— AIM OF THE TASK —
Transcribe, word for word and without additions, each line below from the one containing "segunda é a" through the one containing "configurado para parar", both ends included.

— RECORDS PROVIDED —
<<<<

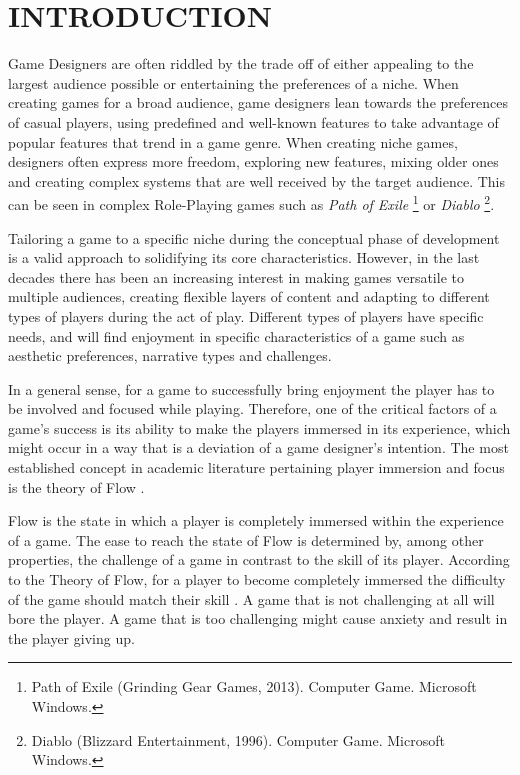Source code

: \chapter{INTRODUCTION}

Game Designers are often riddled by the trade off of either appealing to the largest audience possible or entertaining the preferences of a niche. When creating games for a broad audience, game designers lean towards the preferences of casual players, using predefined and well-known features to take advantage of popular features that trend in a game genre. When creating niche games, designers often express more freedom, exploring new features, mixing older ones and creating complex systems that are well received by the target audience. This can be seen in complex Role-Playing games such as \emph{Path of Exile} \footnote{Path of Exile (Grinding Gear Games, 2013). Computer Game. Microsoft Windows.} or \emph{Diablo} \footnote{Diablo (Blizzard Entertainment, 1996). Computer Game. Microsoft Windows.}.

Tailoring a game to a specific niche during the conceptual phase of development is a valid approach to solidifying its core characteristics. However, in the last decades there has been an increasing interest in making games versatile to multiple audiences, creating flexible layers of content and adapting to different types of players during the act of play. Different types of players have specific needs, and will find enjoyment in specific characteristics of a game such as aesthetic preferences, narrative types and challenges.

In a general sense, for a game to successfully bring enjoyment the player has to be involved and focused while playing. Therefore, one of the critical factors of a game's success is its ability to make the players immersed in its experience, which might occur in a way that is a deviation of a game designer's intention. The most established concept in academic literature pertaining player immersion and focus is the theory of Flow \cite{BOOK_Flow}. 

Flow is the state in which a player is completely immersed within the experience of a game. The ease to reach the state of Flow is determined by, among other properties, the challenge of a game in contrast to the skill of its player. According to the Theory of Flow, for a player to become completely immersed the difficulty of the game should match their skill \cite{ARTICLE_FlowInGames}. A game that is not challenging at all will bore the player. A game that is too challenging might cause anxiety and result in the player giving up. 

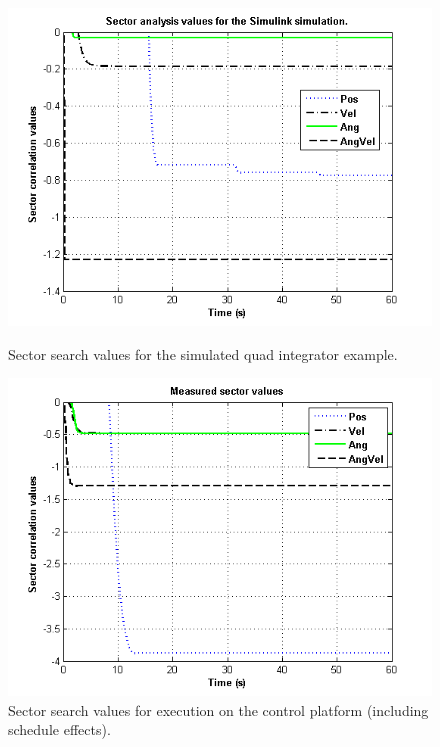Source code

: \begin{figure}
\begin{minipage}[b]{0.5\linewidth}
\centering
\includegraphics[width=\columnwidth]{figures/simsectors.png}
    \caption{Sector search values for the simulated quad integrator example. }
\end{minipage}
\hspace{0.5cm}
\begin{minipage}[b]{0.5\linewidth}
\centering
\includegraphics[width=\columnwidth]{figures/meassectors.png}
    \caption{Sector search values for execution on the control platform
(including schedule effects). }
\end{minipage}
    \label{fig:sectors}
\end{figure}

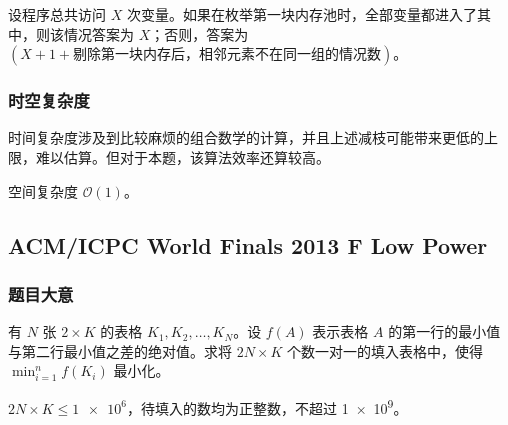 				设程序总共访问 $X$ 次变量。如果在枚举第一块内存池时，全部变量都进入了其中，则该情况答案为 $X$；否则，答案为 $(X + 1 + \text{剔除第一块内存后，相邻元素不在同一组的情况数})$。
			\subsubsection{时空复杂度}
				时间复杂度涉及到比较麻烦的组合数学的计算，并且上述减枝可能带来更低的上限，难以估算。但对于本题，该算法效率还算较高。
				
				空间复杂度 $\mathcal{O}\left(1\right)$。
				
		\newpage
		\subsection{ACM/ICPC World Finals 2013 F Low Power}
			\subsubsection{题目大意}
				有 $N$ 张 $2 \times K$ 的表格 $K_1,K_2, \ldots, K_N$。设 $f(A)$ 表示表格 $A$ 的第一行的最小值与第二行最小值之差的绝对值。求将 $2 N \times K$ 个数一对一的填入表格中，使得 $\textstyle \min_{i=1}^{n} f(K_i)$ 最小化。
				
				$2N \times K \le \num{1e6}$，待填入的数均为正整数，不超过 \num{1e9}。
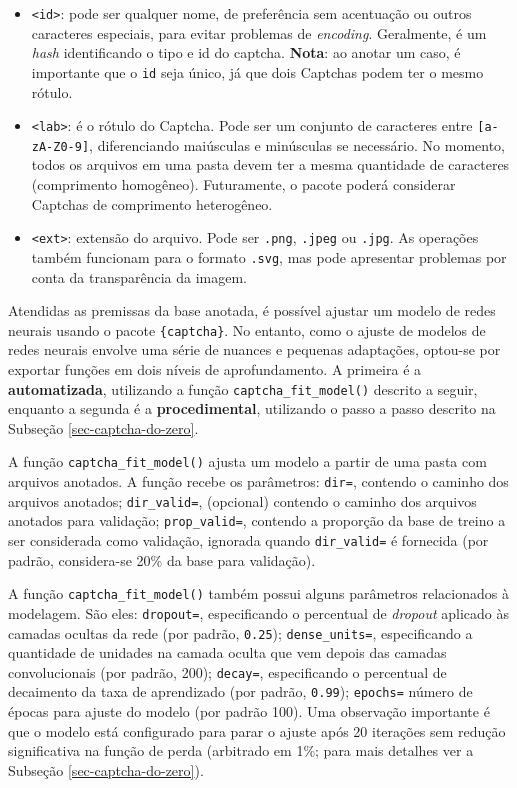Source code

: \documentclass[12pt,twoside,brazilian]{book}
\providecommand{\tightlist}{%
  \setlength{\itemsep}{0pt}\setlength{\parskip}{0pt}}
\begin{document}
\begin{itemize}
\tightlist
\item
  \texttt{\textless{}id\textgreater{}}: pode ser qualquer nome, de
  preferência sem acentuação ou outros caracteres especiais, para evitar
  problemas de \emph{encoding}. Geralmente, é um \emph{hash}
  identificando o tipo e id do captcha. \textbf{Nota}: ao anotar um
  caso, é importante que o \texttt{id} seja único, já que dois Captchas
  podem ter o mesmo rótulo.
\item
  \texttt{\textless{}lab\textgreater{}}: é o rótulo do Captcha. Pode ser
  um conjunto de caracteres entre \texttt{{[}a-zA-Z0-9{]}},
  diferenciando maiúsculas e minúsculas se necessário. No momento, todos
  os arquivos em uma pasta devem ter a mesma quantidade de caracteres
  (comprimento homogêneo). Futuramente, o pacote poderá considerar
  Captchas de comprimento heterogêneo.
\item
  \texttt{\textless{}ext\textgreater{}}: extensão do arquivo. Pode ser
  \texttt{.png}, \texttt{.jpeg} ou \texttt{.jpg}. As operações também
  funcionam para o formato \texttt{.svg}, mas pode apresentar problemas
  por conta da transparência da imagem.
\end{itemize}

Atendidas as premissas da base anotada, é possível ajustar um modelo de
redes neurais usando o pacote \texttt{\{captcha\}}. No entanto, como o
ajuste de modelos de redes neurais envolve uma série de nuances e
pequenas adaptações, optou-se por exportar funções em dois níveis de
aprofundamento. A primeira é a \textbf{automatizada}, utilizando a
função \texttt{captcha\_fit\_model()} descrito a seguir, enquanto a
segunda é a \textbf{procedimental}, utilizando o passo a passo descrito
na Subseção \ref{sec-captcha-do-zero}.

A função \texttt{captcha\_fit\_model()} ajusta um modelo a partir de uma
pasta com arquivos anotados. A função recebe os parâmetros:
\texttt{dir=}, contendo o caminho dos arquivos anotados;
\texttt{dir\_valid=}, (opcional) contendo o caminho dos arquivos
anotados para validação; \texttt{prop\_valid=}, contendo a proporção da
base de treino a ser considerada como validação, ignorada quando
\texttt{dir\_valid=} é fornecida (por padrão, considera-se 20\% da base
para validação).

A função \texttt{captcha\_fit\_model()} também possui alguns parâmetros
relacionados à modelagem. São eles: \texttt{dropout=}, especificando o
percentual de \emph{dropout} aplicado às camadas ocultas da rede (por
padrão, \texttt{0.25}); \texttt{dense\_units=}, especificando a
quantidade de unidades na camada oculta que vem depois das camadas
convolucionais (por padrão, 200); \texttt{decay=}, especificando o
percentual de decaimento da taxa de aprendizado (por padrão,
\texttt{0.99}); \texttt{epochs=} número de épocas para ajuste do modelo
(por padrão 100). Uma observação importante é que o modelo está
configurado para parar o ajuste após 20 iterações sem redução
significativa na função de perda (arbitrado em 1\%; para mais detalhes
ver a Subseção \ref{sec-captcha-do-zero}).
\end{document}
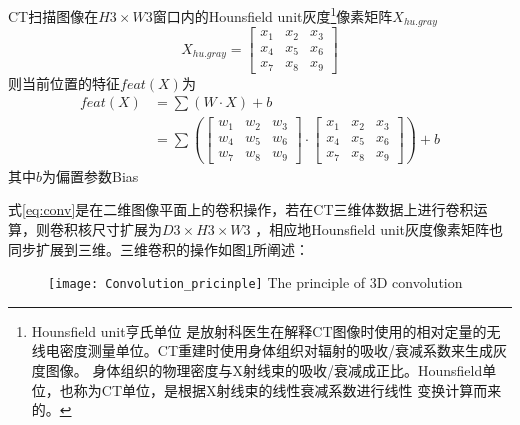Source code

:CT扫描图像在$H3 \times W3$窗口内的Hounsfield unit\cite{HU2016CT}灰度\footnote{Hounsfield unit亨氏单位
是放射科医生在解释CT图像时使用的相对定量的无线电密度测量单位。CT重建时使用身体组织对辐射的吸收/衰减系数来生成灰度图像。
身体组织的物理密度与X射线束的吸收/衰减成正比。Hounsfield单位，也称为CT单位，是根据X射线束的线性衰减系数进行线性
变换计算而来的。}像素矩阵$X_{hu.gray}$
\begin{equation}
    X_{hu.gray} = \begin{bmatrix}
        x_1 & x_2 & x_3 \\
        x_4 & x_5 & x_6 \\
        x_7 & x_8 & x_9
    \end{bmatrix}
\end{equation}
则当前位置的特征$feat(X)$为
\begin{equation}\label{eq:conv}
\begin{split}
    {feat}(X) &= \sum{\left(W \cdot X\right)} + b \\
            &= \sum{\left(\begin{bmatrix}
                        w_1 & w_2 & w_3 \\
                        w_4 & w_5 & w_6 \\
                        w_7 & w_8 & w_9
                    \end{bmatrix} \cdot 
                    \begin{bmatrix}
                        x_1 & x_2 & x_3 \\
                        x_4 & x_5 & x_6 \\
                        x_7 & x_8 & x_9
                    \end{bmatrix}\right)} + b
\end{split}
\end{equation}
其中$b$为偏置参数Bias

式\ref{eq:conv}是在二维图像平面上的卷积操作，若在CT三维体数据上进行卷积运算，则卷积核尺寸扩展为$D3 \times H3 \times W3$
，相应地Hounsfield unit灰度像素矩阵也同步扩展到三维。三维卷积的操作如图\ref{fig:3D_Conv}所阐述：
\begin{figure}[!htp]
    \centering
    \texttt{[image: Convolution\_pricinple]}
        {The principle of 3D convolution}
    \label{fig:3D_Conv}
\end{figure}

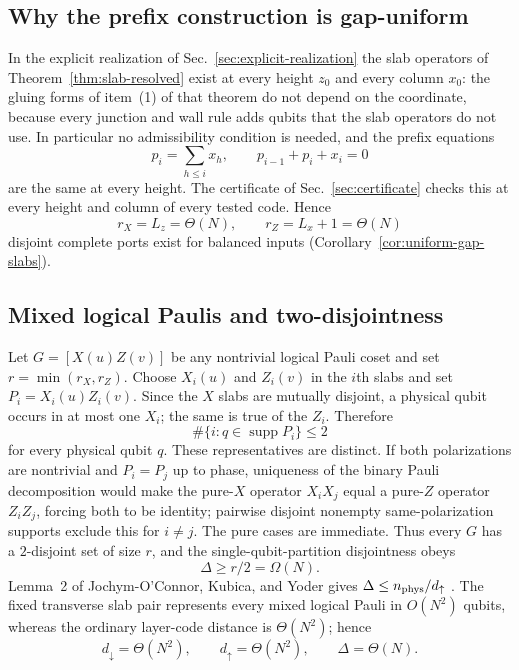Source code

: \documentclass[aps,prx,reprint,superscriptaddress,nofootinbib,floatfix,longbibliography]{revtex4-2}
\theoremstyle{definition}
\begin{document}
\subsection{Why the prefix construction is gap-uniform}
In the explicit realization of Sec.~\ref{sec:explicit-realization} the slab
operators of Theorem~\ref{thm:slab-resolved} exist at every height $z_0$ and
every column $x_0$: the gluing forms of item~(1) of that theorem do not
depend on the coordinate, because every junction and wall rule adds qubits
that the slab operators do not use.  In particular no admissibility condition
is needed, and the prefix equations
\begin{equation}
 p_i=\sum_{h\le i}x_h,\qquad p_{i-1}+p_i+x_i=0 \tag{S33}
\end{equation}
are the same at every height.  The certificate of Sec.~\ref{sec:certificate}
checks this at every height and column of every tested code.  Hence
\begin{equation}
 r_X=L_z=\Theta(N),\qquad r_Z=L_x+1=\Theta(N) \tag{S34}
\end{equation}
disjoint complete ports exist for balanced inputs (Corollary~\ref{cor:uniform-gap-slabs}).

\subsection{Mixed logical Paulis and two-disjointness}
Let $G=[X(u)Z(v)]$ be any nontrivial logical Pauli coset and set
$r=\min(r_X,r_Z)$.  Choose $X_i(u)$ and $Z_i(v)$ in the $i$th slabs and set
$P_i=X_i(u)Z_i(v)$.  Since the $X$ slabs are mutually disjoint, a physical
qubit occurs in at most one $X_i$; the same is true of the $Z_i$.  Therefore
\begin{equation}
 \#\{i:q\in\operatorname{supp}P_i\}\le2 \tag{S35}
\end{equation}
for every physical qubit $q$.  These representatives are distinct.  If both
polarizations are nontrivial and $P_i=P_j$ up to phase, uniqueness of the
binary Pauli decomposition would make the pure-$X$ operator $X_iX_j$ equal a
pure-$Z$ operator $Z_iZ_j$, forcing both to be identity; pairwise disjoint
nonempty same-polarization supports exclude this for $i\ne j$.  The pure cases
are immediate.  Thus every $G$ has a $2$-disjoint set of size $r$, and the
single-qubit-partition disjointness obeys
\begin{equation}
 \Delta\ge r/2=\Omega(N). \tag{S36}
\end{equation}
Lemma~2 of Jochym-O'Connor, Kubica, and Yoder gives
$\Delta\le n_{\rm phys}/d_\uparrow$ \cite{JochymDisjointness}.  The fixed
transverse slab pair represents every mixed logical Pauli in $O(N^2)$ qubits,
whereas the ordinary layer-code distance is $\Theta(N^2)$; hence
\begin{equation}
 d_\downarrow=\Theta(N^2),\qquad d_\uparrow=\Theta(N^2),\qquad
 \Delta=\Theta(N). \tag{S37}
\end{equation}
\end{document}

>>>>

— SOLUTION TO THE EXERCISE —
segunda é a \textbf{procedimental}, utilizando o passo a passo descrito
na Subseção \ref{sec-captcha-do-zero}.

A função \texttt{captcha\_fit\_model()} ajusta um modelo a partir de uma
pasta com arquivos anotados. A função recebe os parâmetros:
\texttt{dir=}, contendo o caminho dos arquivos anotados;
\texttt{dir\_valid=}, (opcional) contendo o caminho dos arquivos
anotados para validação; \texttt{prop\_valid=}, contendo a proporção da
base de treino a ser considerada como validação, ignorada quando
\texttt{dir\_valid=} é fornecida (por padrão, considera-se 20\% da base
para validação).

A função \texttt{captcha\_fit\_model()} também possui alguns parâmetros
relacionados à modelagem. São eles: \texttt{dropout=}, especificando o
percentual de \emph{dropout} aplicado às camadas ocultas da rede (por
padrão, \texttt{0.25}); \texttt{dense\_units=}, especificando a
quantidade de unidades na camada oculta que vem depois das camadas
convolucionais (por padrão, 200); \texttt{decay=}, especificando o
percentual de decaimento da taxa de aprendizado (por padrão,
\texttt{0.99}); \texttt{epochs=} número de épocas para ajuste do modelo
(por padrão 100). Uma observação importante é que o modelo está
configurado para parar o ajuste após 20 iterações sem redução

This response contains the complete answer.